Thursday, 15 October 2015

VIVERE SENZA RIMPIANTI

I stopped off at the baguette shop on the way to work this morning. I think it's called La Baguette - from the French for 'The Baguette'.

I know - it's a wonder I haven't been recruited as a translator at the UN, with those kind of skills.

Anyway, speaking of translation, I happened to notice this morning, that one of the girls who works there has a tattoo, inked in Italian.

'Vivere Senza Rimpianti' it said in cursive writing across her shoulders. It means 'Live without regrets'.

Yeah man, don't spend your time wallowing in the past with those mistakes that got you down, live for the moment and don't take no nonsense from no-one innit.

I thought about it though, as I stood there cradling a five pound note.
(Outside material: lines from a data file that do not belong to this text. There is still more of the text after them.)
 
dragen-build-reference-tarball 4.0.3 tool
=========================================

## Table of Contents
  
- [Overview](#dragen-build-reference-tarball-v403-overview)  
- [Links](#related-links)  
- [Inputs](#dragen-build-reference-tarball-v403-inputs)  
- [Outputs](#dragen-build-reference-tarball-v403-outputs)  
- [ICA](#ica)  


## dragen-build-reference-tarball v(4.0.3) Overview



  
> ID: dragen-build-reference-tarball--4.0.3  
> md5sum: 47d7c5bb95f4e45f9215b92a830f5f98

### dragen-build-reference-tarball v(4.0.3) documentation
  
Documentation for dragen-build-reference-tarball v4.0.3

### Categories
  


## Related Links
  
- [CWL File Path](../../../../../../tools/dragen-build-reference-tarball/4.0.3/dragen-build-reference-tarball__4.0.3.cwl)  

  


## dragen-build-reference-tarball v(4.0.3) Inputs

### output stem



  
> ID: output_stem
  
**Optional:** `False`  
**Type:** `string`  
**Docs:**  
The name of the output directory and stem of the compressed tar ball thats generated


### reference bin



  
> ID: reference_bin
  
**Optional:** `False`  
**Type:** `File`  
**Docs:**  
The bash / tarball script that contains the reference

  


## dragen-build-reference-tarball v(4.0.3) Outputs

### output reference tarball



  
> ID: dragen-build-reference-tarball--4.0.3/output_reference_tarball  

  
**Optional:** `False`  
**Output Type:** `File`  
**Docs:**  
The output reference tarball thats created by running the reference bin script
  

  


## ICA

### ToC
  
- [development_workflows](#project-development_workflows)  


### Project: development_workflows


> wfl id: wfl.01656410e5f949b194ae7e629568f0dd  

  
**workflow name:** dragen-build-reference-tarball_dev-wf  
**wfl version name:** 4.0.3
I think I need my regrets! Life without them? They're like milestones in my history that point me towards something better in the future. Without them, how will I know what went wrong or why?

Living without regrets would be like blunderbussing your way through every relationship, not really caring about who gets hurt or why, not understanding or perhaps even believing that you're capable of making a mistake! Who wants that? Seems like a fast-track to a lonely life to me.

Vivere Senza Rimpianti, indeed. And anyway, is it even possible? I mean even if you could live a perfect life, free of regret, remorse or disappointment, there are still things that happen outside of your control that are horribly regretful.

What's more there are also things that happen that actually could have been prevented... by you.

I gulped. That's the truth for me. There are things happening that I could have done something about. If I were living a life free from regret, it'd be easy for me to shrug them off, say 'oh well' and move on to the next thing. I may well have learned entirely nothing.

I think regret is designed to do something - to make you change, to help you see that there might be a better way. I agree that you can go too far and spend your whole time living in the past and getting depressed about the things that you regret. But you don't have to. You don't have to stay there.

Well, anyway I didn't say any of that in the middle of La Baguette. I did wonder though if the girl would wake up in thirty or forty years time and regret having those words imprinted into her skin. But there are more important things to regret than tattoos.

A few moments later, another girl breezed in. She strode past me, silently and walked through to the back without a word. Then, she emerged wearing an apron and started to pull on a couple of plastic gloves. None of the girls working there said anything to her - they just stood there in the corner, chatting by the blackboards under their breath. I looked at the girl who'd just come in. Her expression told me that she would rather be anywhere else and her eyes glistened with tears.

I looked back at the girl with the tattoo and wondered whether even she, lei vive senza rimpianti, would make it to the end of the day without a regret or two.